● **Activity**
If a line in the records contains the string "worked", show that line.

++++ Data for the task ++++

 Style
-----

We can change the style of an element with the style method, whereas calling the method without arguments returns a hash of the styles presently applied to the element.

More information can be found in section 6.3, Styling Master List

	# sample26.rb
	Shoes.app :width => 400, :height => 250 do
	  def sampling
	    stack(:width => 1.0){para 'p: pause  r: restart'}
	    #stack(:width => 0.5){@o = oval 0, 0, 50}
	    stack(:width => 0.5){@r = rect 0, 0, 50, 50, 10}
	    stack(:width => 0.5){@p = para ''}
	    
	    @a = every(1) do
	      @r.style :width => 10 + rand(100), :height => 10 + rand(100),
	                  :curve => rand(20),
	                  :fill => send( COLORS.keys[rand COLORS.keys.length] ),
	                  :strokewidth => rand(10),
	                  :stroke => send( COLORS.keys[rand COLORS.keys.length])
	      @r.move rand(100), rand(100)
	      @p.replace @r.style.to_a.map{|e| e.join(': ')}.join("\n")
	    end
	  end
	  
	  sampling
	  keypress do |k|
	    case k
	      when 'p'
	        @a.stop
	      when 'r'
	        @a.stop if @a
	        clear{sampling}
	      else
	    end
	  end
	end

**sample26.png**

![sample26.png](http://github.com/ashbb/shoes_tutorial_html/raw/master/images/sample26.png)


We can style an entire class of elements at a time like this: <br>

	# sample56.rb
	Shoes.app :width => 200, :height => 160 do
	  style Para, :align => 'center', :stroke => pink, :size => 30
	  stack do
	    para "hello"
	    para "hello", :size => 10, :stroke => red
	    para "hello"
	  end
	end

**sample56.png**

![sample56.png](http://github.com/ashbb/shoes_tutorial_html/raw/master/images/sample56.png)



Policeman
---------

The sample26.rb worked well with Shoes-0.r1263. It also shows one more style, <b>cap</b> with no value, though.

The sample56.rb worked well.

++++

● **Response to the task**
The sample26.rb worked well with Shoes-0.r1263. It also shows one more style, <b>cap</b> with no value, though.
The sample56.rb worked well.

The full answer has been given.